Solution is simple: use multiple offensive words with different prefills.

gghfez

Sep 16

You guys are correct. Seems like training vectors which go against Meta's values must make the positive vector steer towards refusals.
I tried creating some llama3.1 control vectors like this (which work fine with Nemo btw), and when running them, the conversation was like:

User: Hi
Assistant: I'm sorry but I can't ...

Then I tried creating them again using llama3.1 abliterated, and ran them with regular llama3.1, and they work the same as Nemo.

gghfez

Sep 16

Well this turned out kind of disturbing, but funny. Getting it to write python code for me, it creates vulgar comments and variable names lol.

gghfez

Sep 18

I don't need it personally since I was able to train them within 24GB of VRAM with your code, but the new Mistral-Small model might be useful to people without GPUs (Mac users, etc).

https://huggingface.co/mistralai/Mistral-Small-Instruct-2409

jukofyork

Owner Sep 18

I don't need it personally since I was able to train them within 24GB of VRAM with your code, but the new Mistral-Small model might be useful to people without GPUs (Mac users, etc).

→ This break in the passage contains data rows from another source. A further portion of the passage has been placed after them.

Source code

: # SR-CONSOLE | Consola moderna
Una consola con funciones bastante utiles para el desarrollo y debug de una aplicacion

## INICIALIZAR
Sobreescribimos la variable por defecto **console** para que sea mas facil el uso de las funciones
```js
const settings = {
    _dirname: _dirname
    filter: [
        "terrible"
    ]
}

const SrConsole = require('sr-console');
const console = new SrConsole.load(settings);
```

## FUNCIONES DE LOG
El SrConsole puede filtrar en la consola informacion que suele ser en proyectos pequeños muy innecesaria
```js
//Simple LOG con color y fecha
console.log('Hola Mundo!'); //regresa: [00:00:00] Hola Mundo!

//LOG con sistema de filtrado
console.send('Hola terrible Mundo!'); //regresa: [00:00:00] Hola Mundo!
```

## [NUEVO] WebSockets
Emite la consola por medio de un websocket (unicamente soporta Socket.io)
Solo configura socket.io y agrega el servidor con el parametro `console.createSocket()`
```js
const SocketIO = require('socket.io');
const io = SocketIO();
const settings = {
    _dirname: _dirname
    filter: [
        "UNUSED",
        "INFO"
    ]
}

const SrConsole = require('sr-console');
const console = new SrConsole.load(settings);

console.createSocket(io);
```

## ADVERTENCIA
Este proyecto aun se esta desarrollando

https://huggingface.co/mistralai/Mistral-Small-Instruct-2409

Yeah, I'm going to run for this model and:

https://huggingface.co/anthracite-org/magnum-v3-27b-kto

and probably the new Qwen-2.5 models that are supposed to come out tomorrow (although I read it sounds like they deliberately filtered the pre-training data and they might be pretty bad at writing...).

jukofyork

Owner Sep 20

20/09/24 - Added Qwen2.5-7B-Instruct, Qwen2.5-14B-Instruct, Qwen2.5-32B-Instruct, Qwen2.5-72B-Instruct, magnum-v3-27b-kto and Mistral-Small-Instruct-2409.

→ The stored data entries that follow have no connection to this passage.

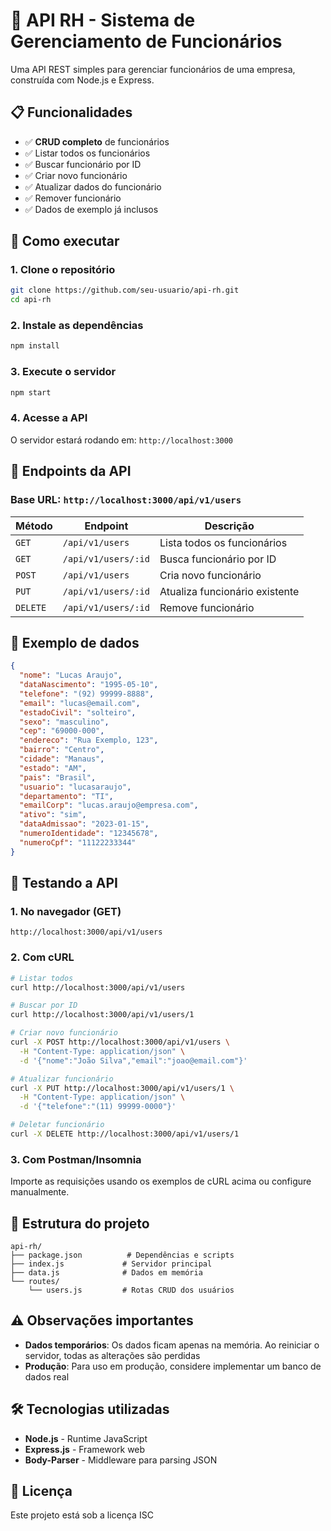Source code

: # 👥 API RH - Sistema de Gerenciamento de Funcionários

Uma API REST simples para gerenciar funcionários de uma empresa, construída com Node.js e Express.

## 📋 Funcionalidades

- ✅ **CRUD completo** de funcionários
- ✅ Listar todos os funcionários
- ✅ Buscar funcionário por ID
- ✅ Criar novo funcionário
- ✅ Atualizar dados do funcionário
- ✅ Remover funcionário
- ✅ Dados de exemplo já inclusos

## 🚀 Como executar

### 1. Clone o repositório
```bash
git clone https://github.com/seu-usuario/api-rh.git
cd api-rh
```

### 2. Instale as dependências
```bash
npm install
```

### 3. Execute o servidor
```bash
npm start
```

### 4. Acesse a API
O servidor estará rodando em: `http://localhost:3000`

## 📖 Endpoints da API

### Base URL: `http://localhost:3000/api/v1/users`

| Método | Endpoint | Descrição |
|--------|----------|-----------|
| `GET` | `/api/v1/users` | Lista todos os funcionários |
| `GET` | `/api/v1/users/:id` | Busca funcionário por ID |
| `POST` | `/api/v1/users` | Cria novo funcionário |
| `PUT` | `/api/v1/users/:id` | Atualiza funcionário existente |
| `DELETE` | `/api/v1/users/:id` | Remove funcionário |

## 📝 Exemplo de dados

```json
{
  "nome": "Lucas Araujo",
  "dataNascimento": "1995-05-10",
  "telefone": "(92) 99999-8888",
  "email": "lucas@email.com",
  "estadoCivil": "solteiro",
  "sexo": "masculino",
  "cep": "69000-000",
  "endereco": "Rua Exemplo, 123",
  "bairro": "Centro",
  "cidade": "Manaus",
  "estado": "AM",
  "pais": "Brasil",
  "usuario": "lucasaraujo",
  "departamento": "TI",
  "emailCorp": "lucas.araujo@empresa.com",
  "ativo": "sim",
  "dataAdmissao": "2023-01-15",
  "numeroIdentidade": "12345678",
  "numeroCpf": "11122233344"
}
```

## 🧪 Testando a API

### 1. No navegador (GET)
```
http://localhost:3000/api/v1/users
```

### 2. Com cURL
```bash
# Listar todos
curl http://localhost:3000/api/v1/users

# Buscar por ID
curl http://localhost:3000/api/v1/users/1

# Criar novo funcionário
curl -X POST http://localhost:3000/api/v1/users \
  -H "Content-Type: application/json" \
  -d '{"nome":"João Silva","email":"joao@email.com"}'

# Atualizar funcionário
curl -X PUT http://localhost:3000/api/v1/users/1 \
  -H "Content-Type: application/json" \
  -d '{"telefone":"(11) 99999-0000"}'

# Deletar funcionário
curl -X DELETE http://localhost:3000/api/v1/users/1
```

### 3. Com Postman/Insomnia
Importe as requisições usando os exemplos de cURL acima ou configure manualmente.

## 📁 Estrutura do projeto

```
api-rh/
├── package.json          # Dependências e scripts
├── index.js             # Servidor principal
├── data.js              # Dados em memória
└── routes/
    └── users.js         # Rotas CRUD dos usuários
```

## ⚠️ Observações importantes

- **Dados temporários**: Os dados ficam apenas na memória. Ao reiniciar o servidor, todas as alterações são perdidas
- **Produção**: Para uso em produção, considere implementar um banco de dados real

## 🛠️ Tecnologias utilizadas

- **Node.js** - Runtime JavaScript
- **Express.js** - Framework web
- **Body-Parser** - Middleware para parsing JSON

## 📄 Licença

Este projeto está sob a licença ISC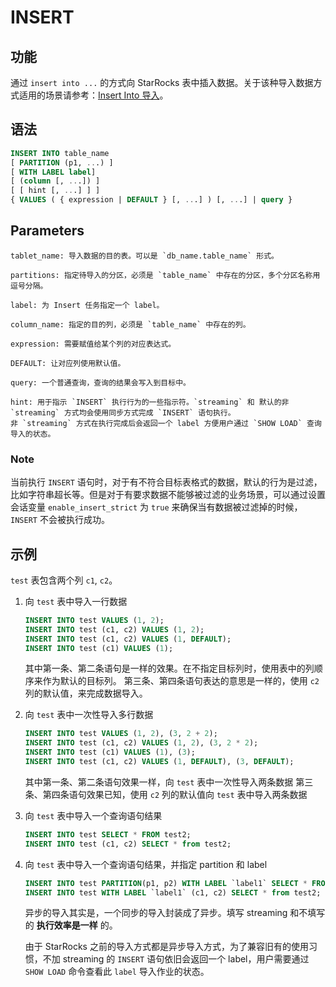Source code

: # INSERT

## 功能

通过 `insert into ...` 的方式向 StarRocks 表中插入数据。关于该种导入数据方式适用的场景请参考：[Insert Into 导入](/loading/InsertInto.md)。

## 语法

```sql
INSERT INTO table_name
[ PARTITION (p1, ...) ]
[ WITH LABEL label]
[ (column [, ...]) ]
[ [ hint [, ...] ] ]
{ VALUES ( { expression | DEFAULT } [, ...] ) [, ...] | query }
```

## Parameters

```plain text
tablet_name: 导入数据的目的表。可以是 `db_name.table_name` 形式。

partitions: 指定待导入的分区，必须是 `table_name` 中存在的分区，多个分区名称用逗号分隔。

label: 为 Insert 任务指定一个 label。

column_name: 指定的目的列，必须是 `table_name` 中存在的列。

expression: 需要赋值给某个列的对应表达式。

DEFAULT: 让对应列使用默认值。

query: 一个普通查询，查询的结果会写入到目标中。

hint: 用于指示 `INSERT` 执行行为的一些指示符。`streaming` 和 默认的非 `streaming` 方式均会使用同步方式完成 `INSERT` 语句执行。
非 `streaming` 方式在执行完成后会返回一个 label 方便用户通过 `SHOW LOAD` 查询导入的状态。
```

### Note

当前执行 `INSERT` 语句时，对于有不符合目标表格式的数据，默认的行为是过滤，比如字符串超长等。但是对于有要求数据不能够被过滤的业务场景，可以通过设置会话变量 `enable_insert_strict` 为 `true` 来确保当有数据被过滤掉的时候，`INSERT` 不会被执行成功。

## 示例

`test` 表包含两个列 `c1`, `c2`。

1. 向 `test` 表中导入一行数据

    ```sql
    INSERT INTO test VALUES (1, 2);
    INSERT INTO test (c1, c2) VALUES (1, 2);
    INSERT INTO test (c1, c2) VALUES (1, DEFAULT);
    INSERT INTO test (c1) VALUES (1);
    ```

    其中第一条、第二条语句是一样的效果。在不指定目标列时，使用表中的列顺序来作为默认的目标列。
    第三条、第四条语句表达的意思是一样的，使用 `c2` 列的默认值，来完成数据导入。

2. 向 `test` 表中一次性导入多行数据

    ```sql
    INSERT INTO test VALUES (1, 2), (3, 2 + 2);
    INSERT INTO test (c1, c2) VALUES (1, 2), (3, 2 * 2);
    INSERT INTO test (c1) VALUES (1), (3);
    INSERT INTO test (c1, c2) VALUES (1, DEFAULT), (3, DEFAULT);
    ```

    其中第一条、第二条语句效果一样，向 `test` 表中一次性导入两条数据
    第三条、第四条语句效果已知，使用 `c2` 列的默认值向 `test` 表中导入两条数据

3. 向 `test` 表中导入一个查询语句结果

    ```sql
    INSERT INTO test SELECT * FROM test2;
    INSERT INTO test (c1, c2) SELECT * from test2;
    ```

4. 向 `test` 表中导入一个查询语句结果，并指定 partition 和 label

    ```sql
    INSERT INTO test PARTITION(p1, p2) WITH LABEL `label1` SELECT * FROM test2;
    INSERT INTO test WITH LABEL `label1` (c1, c2) SELECT * from test2;
    ```

    异步的导入其实是，一个同步的导入封装成了异步。填写 streaming 和不填写的 **执行效率是一样** 的。

    由于 StarRocks 之前的导入方式都是异步导入方式，为了兼容旧有的使用习惯，不加 streaming 的 `INSERT` 语句依旧会返回一个 label，用户需要通过 `SHOW LOAD` 命令查看此 `label` 导入作业的状态。
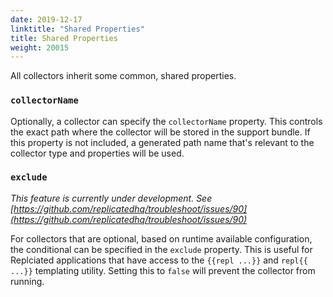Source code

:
 ```yaml
---
date: 2019-12-17
linktitle: "Shared Properties"
title: Shared Properties
weight: 20015
---
```


All collectors inherit some common, shared properties.

### `collectorName`

Optionally, a collector can specify the `collectorName` property. This controls the exact path where the collector will be stored in the support bundle. If this property is not included, a generated path name that's relevant to the collector type and properties will be used.

### `exclude`

_This feature is currently under development. See [https://github.com/replicatedhq/troubleshoot/issues/90](https://github.com/replicatedhq/troubleshoot/issues/90)_

For collectors that are optional, based on runtime available configuration, the conditional can be specified in the `exclude` property. This is useful for Replciated applications that have access to the `{{repl ...}}` and `repl{{ ...}}` templating utility. Setting this to `false` will prevent the collector from running.
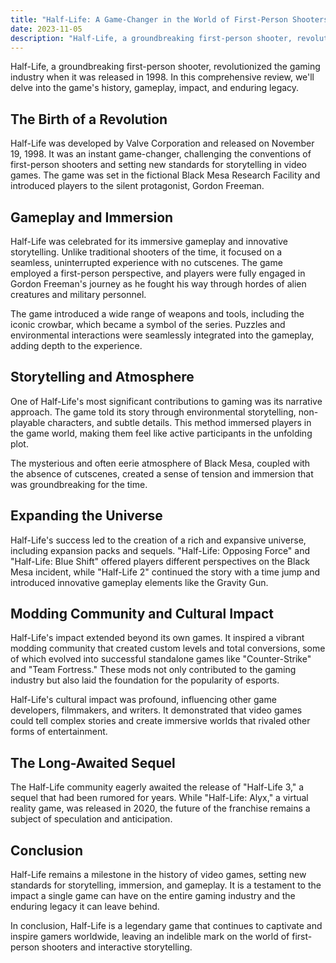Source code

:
```yaml
---
title: "Half-Life: A Game-Changer in the World of First-Person Shooters"
date: 2023-11-05
description: "Half-Life, a groundbreaking first-person shooter, revolutionized the gaming industry when it was released in 1998. In this comprehensive review, we'll delve into the game's history, gameplay, impact, and enduring legacy."
---
```


Half-Life, a groundbreaking first-person shooter, revolutionized the gaming industry when it was released in 1998. In this comprehensive review, we'll delve into the game's history, gameplay, impact, and enduring legacy.

## The Birth of a Revolution

Half-Life was developed by Valve Corporation and released on November 19, 1998. It was an instant game-changer, challenging the conventions of first-person shooters and setting new standards for storytelling in video games. The game was set in the fictional Black Mesa Research Facility and introduced players to the silent protagonist, Gordon Freeman.

## Gameplay and Immersion

Half-Life was celebrated for its immersive gameplay and innovative storytelling. Unlike traditional shooters of the time, it focused on a seamless, uninterrupted experience with no cutscenes. The game employed a first-person perspective, and players were fully engaged in Gordon Freeman's journey as he fought his way through hordes of alien creatures and military personnel.

The game introduced a wide range of weapons and tools, including the iconic crowbar, which became a symbol of the series. Puzzles and environmental interactions were seamlessly integrated into the gameplay, adding depth to the experience.

## Storytelling and Atmosphere

One of Half-Life's most significant contributions to gaming was its narrative approach. The game told its story through environmental storytelling, non-playable characters, and subtle details. This method immersed players in the game world, making them feel like active participants in the unfolding plot.

The mysterious and often eerie atmosphere of Black Mesa, coupled with the absence of cutscenes, created a sense of tension and immersion that was groundbreaking for the time.

## Expanding the Universe

Half-Life's success led to the creation of a rich and expansive universe, including expansion packs and sequels. "Half-Life: Opposing Force" and "Half-Life: Blue Shift" offered players different perspectives on the Black Mesa incident, while "Half-Life 2" continued the story with a time jump and introduced innovative gameplay elements like the Gravity Gun.

## Modding Community and Cultural Impact

Half-Life's impact extended beyond its own games. It inspired a vibrant modding community that created custom levels and total conversions, some of which evolved into successful standalone games like "Counter-Strike" and "Team Fortress." These mods not only contributed to the gaming industry but also laid the foundation for the popularity of esports.

Half-Life's cultural impact was profound, influencing other game developers, filmmakers, and writers. It demonstrated that video games could tell complex stories and create immersive worlds that rivaled other forms of entertainment.

## The Long-Awaited Sequel

The Half-Life community eagerly awaited the release of "Half-Life 3," a sequel that had been rumored for years. While "Half-Life: Alyx," a virtual reality game, was released in 2020, the future of the franchise remains a subject of speculation and anticipation.

## Conclusion

Half-Life remains a milestone in the history of video games, setting new standards for storytelling, immersion, and gameplay. It is a testament to the impact a single game can have on the entire gaming industry and the enduring legacy it can leave behind.

In conclusion, Half-Life is a legendary game that continues to captivate and inspire gamers worldwide, leaving an indelible mark on the world of first-person shooters and interactive storytelling.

Let me know if you find any more interesting models and I'll add them to next week's batch.

DazzlingXeno

Sep 20

The Qwen 32b model seems decent at writing from my limited testing.

AIGUYCONTENT

Oct 17

Can control vectors modify how well an llm follows grammar instructions?

e.g.: "Do not write short and choppy sentences. Instead, write medium length sentences that flow well, transition well from one to another, and do not grammatically require a comma. Also, avoid redundant word usage"

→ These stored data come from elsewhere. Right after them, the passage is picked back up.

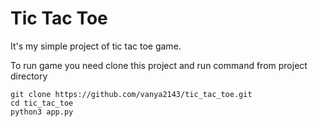 Tic Tac Toe
===========

It's my simple project of tic tac toe game.

To run game you need clone this project and run command from project directory

``` shell
git clone https://github.com/vanya2143/tic_tac_toe.git
cd tic_tac_toe
python3 app.py
```


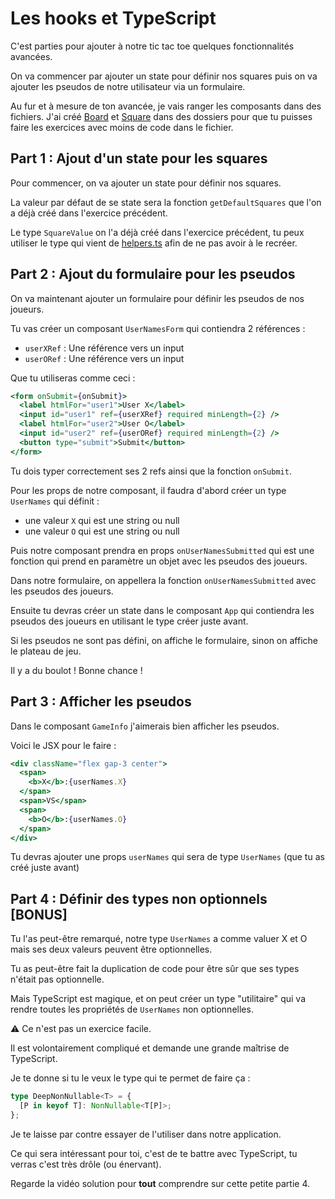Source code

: # Les hooks et TypeScript

C'est parties pour ajouter à notre tic tac toe quelques fonctionnalités avancées.

On va commencer par ajouter un state pour définir nos squares puis on va ajouter
les pseudos de notre utilisateur via un formulaire.

Au fur et à mesure de ton avancée, je vais ranger les composants dans des fichiers.
J'ai créé [Board](/src/lib/tictactoe/Board.tsx) et [Square](/src/lib/tictactoe/Square.tsx) dans des dossiers pour que tu puisses faire
les exercices avec moins de code dans le fichier.

## Part 1 : Ajout d'un state pour les squares

Pour commencer, on va ajouter un state pour définir nos squares.

La valeur par défaut de se state sera la fonction `getDefaultSquares` que l'on a déjà créé
dans l'exercice précédent.

Le type `SquareValue` on l'a déjà créé dans l'exercice précédent, tu peux utiliser le type
qui vient de [helpers.ts](../lib/tictactoe/helpers.ts) afin de ne pas avoir à le recréer.

## Part 2 : Ajout du formulaire pour les pseudos

On va maintenant ajouter un formulaire pour définir les pseudos de nos joueurs.

Tu vas créer un composant `UserNamesForm` qui contiendra 2 références :

- `userXRef` : Une référence vers un input
- `userORef` : Une référence vers un input

Que tu utiliseras comme ceci :

```jsx
<form onSubmit={onSubmit}>
  <label htmlFor="user1">User X</label>
  <input id="user1" ref={userXRef} required minLength={2} />
  <label htmlFor="user2">User O</label>
  <input id="user2" ref={userORef} required minLength={2} />
  <button type="submit">Submit</button>
</form>
```

Tu dois typer correctement ses 2 refs ainsi que la fonction `onSubmit`.

Pour les props de notre composant, il faudra d'abord créer un type `UserNames` qui définit :

- une valeur `X` qui est une string ou null
- une valeur `O` qui est une string ou null

Puis notre composant prendra en props `onUserNamesSubmitted` qui est une fonction qui prend en paramètre un objet avec les pseudos des joueurs.

Dans notre formulaire, on appellera la fonction `onUserNamesSubmitted` avec les pseudos des joueurs.

Ensuite tu devras créer un state dans le composant `App` qui contiendra les pseudos des joueurs en utilisant le type créer juste avant.

Si les pseudos ne sont pas défini, on affiche le formulaire, sinon on affiche le plateau de jeu.

Il y a du boulot ! Bonne chance !

## Part 3 : Afficher les pseudos

Dans le composant `GameInfo` j'aimerais bien afficher les pseudos.

Voici le JSX pour le faire :

```jsx
<div className="flex gap-3 center">
  <span>
    <b>X</b>:{userNames.X}
  </span>
  <span>VS</span>
  <span>
    <b>O</b>:{userNames.O}
  </span>
</div>
```

Tu devras ajouter une props `userNames` qui sera de type `UserNames` (que tu as créé juste avant)

## Part 4 : Définir des types non optionnels [BONUS]

Tu l'as peut-être remarqué, notre type `UserNames` a comme valuer X et O mais ses
deux valeurs peuvent être optionnelles.

Tu as peut-être fait la duplication de code pour être sûr que ses types n'était pas optionnelle.

Mais TypeScript est magique, et on peut créer un type "utilitaire" qui va rendre
toutes les propriétés de `UserNames` non optionnelles.

⚠️ Ce n'est pas un exercice facile.

Il est volontairement compliqué et demande une grande maîtrise de TypeScript.

Je te donne si tu le veux le type qui te permet de faire ça :

```ts
type DeepNonNullable<T> = {
  [P in keyof T]: NonNullable<T[P]>;
};
```

Je te laisse par contre essayer de l'utiliser dans notre application.

Ce qui sera intéressant pour toi, c'est de te battre avec TypeScript, tu verras
c'est très drôle (ou énervant).

Regarde la vidéo solution pour **tout** comprendre sur cette petite partie 4.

I have yet to find an llm (paid or open source) that can regularly adhere to those grammar commands.

gghfez

Oct 17

Can control vectors modify how well an llm follows grammar instructions?

They can do some of what you've said. It'll take some experimentation, and they're not like a system prompt where you explicitly state the rules.

do not grammatically require a comma

I don't think it can be this precise.

Do not write short and choppy sentences. Instead, write medium length sentences that flow well, transition well from one to another

Yes, control vectors work very well for this. I've managed to train Nemo to do this: ---

It takes some trial and error to get the wording right. Claude can help with that if you give it one of the existing continuations json files and tell it what you want.

Note: If you take a verbose model with CoT built-in like Wizard2; and force it to be concise, it loses some of it's reasoning abilities.

Also, avoid redundant word usage

This should be possible as well. jukofyork has already trained an --- vector which might already be what you're after.

https://github.com/jukofyork/control-vectors/blob/main/data/writing_style_continuations/language.json

jukofyork

Owner Oct 17

•

edited Oct 17

Yeah, for control vectors to work well - they need to be very "focused" on a single desired change, eg:

Do not write short and choppy sentences. Instead, write medium length sentences that flow well, transition well from one to another, and do not grammatically require a comma.

and:

Also, avoid redundant word usage.

Would really be two different changes and probably not work well at the same time.

The descriptions also need to be not so specific, as you need to be able to rephrase it 5-10 times using different wording, and each of these 5-10 desired behaviour phrases need to have a similarity phrased opposite/undesired behaviour written too.

If you can get them working then they are more powerful than system messages as you can apply constant "pressure" all through the generation and effectively force the model to keep adhering to the desired behaviour and/or avoid it forgetting.

AIGUYCONTENT

Oct 18

Thank you guys for your advice. I will be giving this a shot in addition to attempting a fine tune.